Despite Dave and Polly's best doom-mongering efforts, the kids on the trip show great enthusiasm for going to Oxford. So Dave and Polly leap in: “Did the Brent students know that over half the students at Oxford and Cambridge come from private schools? They had no idea and it shocked them.” Yeah, that's right, Polly, you step in and piddle on their dreams, why don't you. Tell them they've got no chance. It's your way, after all. (Furthermore, that statistic is another gross exaggeration as a correction in The Guardian admitted yesterday.)
It's not Oxford itself that holds back kids like this, it's sour old Trots like Toynbee.
Polly and Dave go on to contrast, with toe-curling naivety, the “kindly earnestness and bright whiteness” of the Oxford students with “the mostly black Brent kids in urban fashions with sharply razored, sculpted and combed hairstyles”, the prose dripping with that familiar and uniquely Guardian fetishising of black youth that seems to drip with middle-aged female lust for the noble savage.
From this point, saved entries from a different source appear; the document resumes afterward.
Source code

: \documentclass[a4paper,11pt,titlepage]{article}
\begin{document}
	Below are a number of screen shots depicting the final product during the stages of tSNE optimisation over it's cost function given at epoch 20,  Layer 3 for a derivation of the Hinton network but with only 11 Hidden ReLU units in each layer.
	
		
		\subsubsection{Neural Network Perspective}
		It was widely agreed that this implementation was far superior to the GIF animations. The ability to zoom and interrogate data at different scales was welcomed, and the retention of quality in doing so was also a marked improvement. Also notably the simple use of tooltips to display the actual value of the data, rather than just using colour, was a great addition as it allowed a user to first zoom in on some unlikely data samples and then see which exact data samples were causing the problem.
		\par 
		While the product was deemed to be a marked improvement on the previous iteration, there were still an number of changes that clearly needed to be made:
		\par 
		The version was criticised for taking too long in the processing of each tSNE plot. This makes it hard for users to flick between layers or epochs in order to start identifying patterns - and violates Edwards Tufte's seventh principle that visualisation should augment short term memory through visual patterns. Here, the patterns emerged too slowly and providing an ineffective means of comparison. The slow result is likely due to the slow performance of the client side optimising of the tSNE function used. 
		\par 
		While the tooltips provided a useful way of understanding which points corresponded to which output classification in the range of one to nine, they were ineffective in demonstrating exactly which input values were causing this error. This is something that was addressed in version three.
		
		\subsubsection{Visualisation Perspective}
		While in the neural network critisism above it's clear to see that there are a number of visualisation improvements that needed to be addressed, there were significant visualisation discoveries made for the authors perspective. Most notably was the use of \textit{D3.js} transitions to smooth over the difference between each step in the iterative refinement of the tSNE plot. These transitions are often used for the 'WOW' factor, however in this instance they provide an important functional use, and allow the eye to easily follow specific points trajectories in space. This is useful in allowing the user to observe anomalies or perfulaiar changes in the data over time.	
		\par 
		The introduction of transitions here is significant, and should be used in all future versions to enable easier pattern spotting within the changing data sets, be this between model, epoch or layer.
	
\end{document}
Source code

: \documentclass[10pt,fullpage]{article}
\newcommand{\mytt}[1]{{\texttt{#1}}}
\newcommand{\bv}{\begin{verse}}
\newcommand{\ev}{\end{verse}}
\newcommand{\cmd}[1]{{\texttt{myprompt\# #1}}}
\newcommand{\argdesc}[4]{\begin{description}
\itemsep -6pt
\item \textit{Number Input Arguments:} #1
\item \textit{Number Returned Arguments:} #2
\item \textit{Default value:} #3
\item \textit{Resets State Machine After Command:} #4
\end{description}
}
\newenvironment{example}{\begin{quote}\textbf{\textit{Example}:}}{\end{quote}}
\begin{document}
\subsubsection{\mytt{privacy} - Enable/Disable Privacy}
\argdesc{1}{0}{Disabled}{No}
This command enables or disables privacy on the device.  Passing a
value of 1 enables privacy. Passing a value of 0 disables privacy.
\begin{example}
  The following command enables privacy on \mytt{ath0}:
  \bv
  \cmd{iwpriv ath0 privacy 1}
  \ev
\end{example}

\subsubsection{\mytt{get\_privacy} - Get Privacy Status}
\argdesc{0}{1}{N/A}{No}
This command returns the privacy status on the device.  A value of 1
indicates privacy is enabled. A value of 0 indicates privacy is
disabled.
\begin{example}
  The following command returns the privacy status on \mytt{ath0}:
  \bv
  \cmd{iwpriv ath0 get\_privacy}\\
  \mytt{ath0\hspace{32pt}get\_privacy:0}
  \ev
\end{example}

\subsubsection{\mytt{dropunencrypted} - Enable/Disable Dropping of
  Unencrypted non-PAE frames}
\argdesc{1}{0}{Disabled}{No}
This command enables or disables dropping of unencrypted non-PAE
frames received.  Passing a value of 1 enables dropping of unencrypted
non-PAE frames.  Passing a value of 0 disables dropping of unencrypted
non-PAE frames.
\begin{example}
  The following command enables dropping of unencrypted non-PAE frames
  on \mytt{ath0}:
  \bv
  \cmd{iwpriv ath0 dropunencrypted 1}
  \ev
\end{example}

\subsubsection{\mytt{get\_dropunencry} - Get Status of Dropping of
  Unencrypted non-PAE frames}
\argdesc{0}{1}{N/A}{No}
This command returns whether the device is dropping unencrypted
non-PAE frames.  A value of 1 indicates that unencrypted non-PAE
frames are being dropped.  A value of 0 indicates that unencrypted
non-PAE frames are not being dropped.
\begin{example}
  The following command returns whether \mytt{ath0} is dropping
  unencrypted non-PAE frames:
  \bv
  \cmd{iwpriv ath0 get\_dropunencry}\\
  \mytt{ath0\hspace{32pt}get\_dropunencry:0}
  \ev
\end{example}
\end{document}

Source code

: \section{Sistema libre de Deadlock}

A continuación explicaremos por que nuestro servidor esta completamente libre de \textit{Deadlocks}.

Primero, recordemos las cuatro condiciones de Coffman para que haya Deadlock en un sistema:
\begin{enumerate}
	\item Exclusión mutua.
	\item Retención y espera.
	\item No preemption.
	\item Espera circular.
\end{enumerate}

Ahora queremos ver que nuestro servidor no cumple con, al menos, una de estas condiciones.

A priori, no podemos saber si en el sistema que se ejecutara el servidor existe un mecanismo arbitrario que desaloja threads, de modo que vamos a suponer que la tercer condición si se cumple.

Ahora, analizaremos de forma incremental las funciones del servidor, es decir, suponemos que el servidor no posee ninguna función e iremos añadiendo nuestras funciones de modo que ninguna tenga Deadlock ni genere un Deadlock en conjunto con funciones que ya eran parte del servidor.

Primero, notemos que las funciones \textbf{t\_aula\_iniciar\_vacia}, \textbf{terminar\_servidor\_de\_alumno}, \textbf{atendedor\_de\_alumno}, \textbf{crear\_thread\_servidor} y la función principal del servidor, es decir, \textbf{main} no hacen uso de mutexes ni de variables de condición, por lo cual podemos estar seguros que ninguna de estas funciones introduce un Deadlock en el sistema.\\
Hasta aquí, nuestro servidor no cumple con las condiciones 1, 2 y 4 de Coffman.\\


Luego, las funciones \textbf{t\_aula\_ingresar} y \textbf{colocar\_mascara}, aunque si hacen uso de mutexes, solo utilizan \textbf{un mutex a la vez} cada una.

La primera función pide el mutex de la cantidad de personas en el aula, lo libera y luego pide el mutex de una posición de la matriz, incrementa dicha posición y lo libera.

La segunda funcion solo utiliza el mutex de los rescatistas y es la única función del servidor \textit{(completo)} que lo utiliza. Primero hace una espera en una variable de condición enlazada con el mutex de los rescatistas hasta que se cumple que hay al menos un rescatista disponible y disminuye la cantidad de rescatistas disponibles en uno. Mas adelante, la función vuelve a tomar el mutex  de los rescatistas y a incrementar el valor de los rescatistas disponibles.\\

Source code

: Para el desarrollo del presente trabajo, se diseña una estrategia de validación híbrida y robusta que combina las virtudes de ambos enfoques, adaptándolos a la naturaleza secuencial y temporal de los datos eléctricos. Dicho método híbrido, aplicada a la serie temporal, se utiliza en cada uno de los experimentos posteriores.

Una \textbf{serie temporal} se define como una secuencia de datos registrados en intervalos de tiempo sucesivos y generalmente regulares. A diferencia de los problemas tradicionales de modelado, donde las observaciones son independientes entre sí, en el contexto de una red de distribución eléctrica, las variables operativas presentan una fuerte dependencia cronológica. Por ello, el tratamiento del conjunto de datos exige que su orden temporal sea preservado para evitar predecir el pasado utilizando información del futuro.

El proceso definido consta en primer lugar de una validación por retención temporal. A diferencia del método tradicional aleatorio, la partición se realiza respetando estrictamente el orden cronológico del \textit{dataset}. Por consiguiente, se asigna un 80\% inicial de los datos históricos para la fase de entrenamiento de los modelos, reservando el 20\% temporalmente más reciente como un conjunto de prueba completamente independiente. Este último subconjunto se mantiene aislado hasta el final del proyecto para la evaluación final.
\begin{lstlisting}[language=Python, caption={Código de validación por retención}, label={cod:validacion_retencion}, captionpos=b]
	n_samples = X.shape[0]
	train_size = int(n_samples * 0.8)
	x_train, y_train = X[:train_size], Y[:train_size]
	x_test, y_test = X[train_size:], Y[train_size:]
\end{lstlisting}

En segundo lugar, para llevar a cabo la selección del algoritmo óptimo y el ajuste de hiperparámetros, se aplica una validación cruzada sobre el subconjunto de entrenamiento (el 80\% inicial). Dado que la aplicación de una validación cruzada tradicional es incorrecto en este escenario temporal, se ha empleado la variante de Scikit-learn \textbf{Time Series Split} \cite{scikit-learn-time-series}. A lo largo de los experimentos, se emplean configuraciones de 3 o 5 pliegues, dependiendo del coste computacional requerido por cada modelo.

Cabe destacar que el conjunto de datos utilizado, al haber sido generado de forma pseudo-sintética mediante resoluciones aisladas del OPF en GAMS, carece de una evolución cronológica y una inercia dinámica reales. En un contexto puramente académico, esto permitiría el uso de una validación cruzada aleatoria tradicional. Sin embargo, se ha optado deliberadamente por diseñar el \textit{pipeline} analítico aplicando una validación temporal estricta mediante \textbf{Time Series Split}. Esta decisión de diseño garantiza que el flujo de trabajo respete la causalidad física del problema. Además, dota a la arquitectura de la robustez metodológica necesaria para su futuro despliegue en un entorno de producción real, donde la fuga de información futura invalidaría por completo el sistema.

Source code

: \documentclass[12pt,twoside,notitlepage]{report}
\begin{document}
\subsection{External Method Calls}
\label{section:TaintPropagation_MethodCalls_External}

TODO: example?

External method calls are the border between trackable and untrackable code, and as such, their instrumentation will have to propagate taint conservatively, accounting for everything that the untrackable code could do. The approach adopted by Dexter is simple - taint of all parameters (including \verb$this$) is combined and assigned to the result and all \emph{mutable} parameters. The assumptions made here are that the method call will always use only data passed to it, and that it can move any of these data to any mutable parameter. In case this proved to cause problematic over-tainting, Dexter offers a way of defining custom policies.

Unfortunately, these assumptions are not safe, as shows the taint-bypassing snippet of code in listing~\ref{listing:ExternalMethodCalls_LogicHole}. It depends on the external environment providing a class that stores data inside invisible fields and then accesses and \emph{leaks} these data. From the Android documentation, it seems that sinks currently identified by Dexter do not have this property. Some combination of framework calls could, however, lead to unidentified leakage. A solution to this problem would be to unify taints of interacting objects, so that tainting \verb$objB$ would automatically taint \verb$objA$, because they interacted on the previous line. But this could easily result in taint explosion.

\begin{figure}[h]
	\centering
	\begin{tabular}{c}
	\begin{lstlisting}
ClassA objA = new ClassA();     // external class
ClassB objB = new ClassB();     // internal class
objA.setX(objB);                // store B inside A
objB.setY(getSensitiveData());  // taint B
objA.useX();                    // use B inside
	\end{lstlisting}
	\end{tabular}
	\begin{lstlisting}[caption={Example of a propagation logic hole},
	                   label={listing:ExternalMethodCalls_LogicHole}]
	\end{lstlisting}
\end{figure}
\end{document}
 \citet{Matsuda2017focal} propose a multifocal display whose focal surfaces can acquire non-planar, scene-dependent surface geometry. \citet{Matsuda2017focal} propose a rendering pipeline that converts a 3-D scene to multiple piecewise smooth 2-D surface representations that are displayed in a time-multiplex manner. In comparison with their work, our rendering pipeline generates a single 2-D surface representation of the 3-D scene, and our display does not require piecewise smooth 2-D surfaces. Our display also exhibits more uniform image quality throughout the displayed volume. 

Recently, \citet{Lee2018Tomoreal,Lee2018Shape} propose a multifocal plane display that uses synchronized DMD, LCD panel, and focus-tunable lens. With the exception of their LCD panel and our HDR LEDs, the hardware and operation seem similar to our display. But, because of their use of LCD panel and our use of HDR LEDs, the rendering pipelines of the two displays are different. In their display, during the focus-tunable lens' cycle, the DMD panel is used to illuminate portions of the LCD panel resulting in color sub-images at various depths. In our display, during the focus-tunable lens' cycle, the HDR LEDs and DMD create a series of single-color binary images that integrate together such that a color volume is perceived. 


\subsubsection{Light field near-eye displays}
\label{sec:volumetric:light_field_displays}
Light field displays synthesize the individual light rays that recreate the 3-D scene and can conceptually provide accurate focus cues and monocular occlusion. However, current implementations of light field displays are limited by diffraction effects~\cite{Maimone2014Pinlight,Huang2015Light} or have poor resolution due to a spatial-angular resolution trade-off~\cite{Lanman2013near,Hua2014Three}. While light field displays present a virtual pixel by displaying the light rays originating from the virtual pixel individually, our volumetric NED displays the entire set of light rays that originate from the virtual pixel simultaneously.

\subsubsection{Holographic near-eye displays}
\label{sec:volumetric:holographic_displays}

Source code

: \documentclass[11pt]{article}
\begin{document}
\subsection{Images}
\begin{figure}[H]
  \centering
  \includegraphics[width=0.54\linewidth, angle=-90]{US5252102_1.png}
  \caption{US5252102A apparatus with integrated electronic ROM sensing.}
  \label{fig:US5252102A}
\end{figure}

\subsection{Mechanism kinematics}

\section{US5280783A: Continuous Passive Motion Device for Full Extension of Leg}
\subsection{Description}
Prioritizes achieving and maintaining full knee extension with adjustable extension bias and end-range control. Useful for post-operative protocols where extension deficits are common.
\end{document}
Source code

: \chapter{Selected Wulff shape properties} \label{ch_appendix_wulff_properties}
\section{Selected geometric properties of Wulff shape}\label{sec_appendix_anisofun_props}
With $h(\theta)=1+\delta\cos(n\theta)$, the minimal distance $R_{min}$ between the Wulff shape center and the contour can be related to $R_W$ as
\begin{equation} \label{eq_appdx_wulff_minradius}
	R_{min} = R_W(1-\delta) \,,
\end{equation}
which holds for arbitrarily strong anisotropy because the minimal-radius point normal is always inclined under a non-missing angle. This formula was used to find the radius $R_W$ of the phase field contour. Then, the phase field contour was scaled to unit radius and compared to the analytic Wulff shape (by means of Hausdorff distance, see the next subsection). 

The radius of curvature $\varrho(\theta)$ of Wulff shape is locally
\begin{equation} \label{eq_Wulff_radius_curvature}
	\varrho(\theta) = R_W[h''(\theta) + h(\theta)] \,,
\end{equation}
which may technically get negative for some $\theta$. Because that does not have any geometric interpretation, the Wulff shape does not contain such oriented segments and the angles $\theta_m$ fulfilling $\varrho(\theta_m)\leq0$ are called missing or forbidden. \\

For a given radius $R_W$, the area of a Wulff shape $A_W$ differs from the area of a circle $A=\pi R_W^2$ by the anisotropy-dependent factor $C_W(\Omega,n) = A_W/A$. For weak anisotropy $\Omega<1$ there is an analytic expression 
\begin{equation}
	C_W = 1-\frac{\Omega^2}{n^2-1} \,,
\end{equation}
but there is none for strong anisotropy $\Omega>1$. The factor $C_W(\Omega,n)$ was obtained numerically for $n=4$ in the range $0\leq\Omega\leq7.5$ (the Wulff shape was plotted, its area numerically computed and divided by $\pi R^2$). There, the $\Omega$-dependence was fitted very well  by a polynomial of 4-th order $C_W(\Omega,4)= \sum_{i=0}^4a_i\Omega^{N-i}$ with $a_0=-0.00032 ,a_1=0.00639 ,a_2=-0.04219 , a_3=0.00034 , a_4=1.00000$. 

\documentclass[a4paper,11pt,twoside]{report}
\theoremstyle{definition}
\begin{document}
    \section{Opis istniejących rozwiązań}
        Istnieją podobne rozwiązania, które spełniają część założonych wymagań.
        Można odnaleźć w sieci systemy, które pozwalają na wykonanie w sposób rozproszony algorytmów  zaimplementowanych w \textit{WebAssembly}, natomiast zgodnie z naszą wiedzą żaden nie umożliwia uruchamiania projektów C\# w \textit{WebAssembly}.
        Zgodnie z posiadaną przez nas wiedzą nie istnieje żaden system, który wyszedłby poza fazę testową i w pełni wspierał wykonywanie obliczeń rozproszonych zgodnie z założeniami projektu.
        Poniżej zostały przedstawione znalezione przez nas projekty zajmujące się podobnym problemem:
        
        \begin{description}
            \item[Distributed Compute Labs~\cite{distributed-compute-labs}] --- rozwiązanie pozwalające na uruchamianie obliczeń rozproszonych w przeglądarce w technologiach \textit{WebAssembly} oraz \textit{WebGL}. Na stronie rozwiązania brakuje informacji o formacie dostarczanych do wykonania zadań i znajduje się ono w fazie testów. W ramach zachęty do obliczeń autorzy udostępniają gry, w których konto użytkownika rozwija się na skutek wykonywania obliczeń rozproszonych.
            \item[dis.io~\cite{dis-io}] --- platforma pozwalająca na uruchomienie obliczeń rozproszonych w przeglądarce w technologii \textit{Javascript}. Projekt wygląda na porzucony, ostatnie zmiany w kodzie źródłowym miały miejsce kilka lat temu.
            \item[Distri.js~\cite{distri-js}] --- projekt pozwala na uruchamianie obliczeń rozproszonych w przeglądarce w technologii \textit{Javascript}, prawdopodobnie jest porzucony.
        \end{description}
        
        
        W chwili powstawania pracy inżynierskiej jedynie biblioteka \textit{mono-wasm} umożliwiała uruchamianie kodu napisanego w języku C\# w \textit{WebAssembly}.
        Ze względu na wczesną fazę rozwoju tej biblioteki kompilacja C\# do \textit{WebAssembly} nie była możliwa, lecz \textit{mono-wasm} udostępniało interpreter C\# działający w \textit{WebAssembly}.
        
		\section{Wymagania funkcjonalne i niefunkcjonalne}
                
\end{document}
It's positively Victorian.
“Here on display,” wrote Dave and Polly, “was the great fissure in class, race, style, attitude, background...” No, here were children. The fissure is in your minds. In your sad, tawdry imaginations. Part of a world you need to believe in to believe you have any value left as commentators.
PS. Polly doesn't actually say Let's All Hate Rich People, but that's what her arguments lead to - an envy of and hatred for people who have made money. Read the blurb for her book on Amazon. She is the absolute antithesis of the famous Lincoln quote 'you don't make the poor rich by making the rich poor'. In Pollyworld we should all know our place and have ambition driven out of us. We should all conform to a statist norm. It's reading extracts from books like hers that make me realise why I am politically motivated. And one of my main motivations is to stop people like Polly Toynbee dominating the political agenda.
I've enjoyed a few jousts with Polly in my time, and most of you will be relieved to hear that I can think of nothing I have ever agreed with her about. Personally I like her. But I know that the very mention of her name is like a red rag to a bull on many blogs. I give fair warning that I will not allow abusive comments through.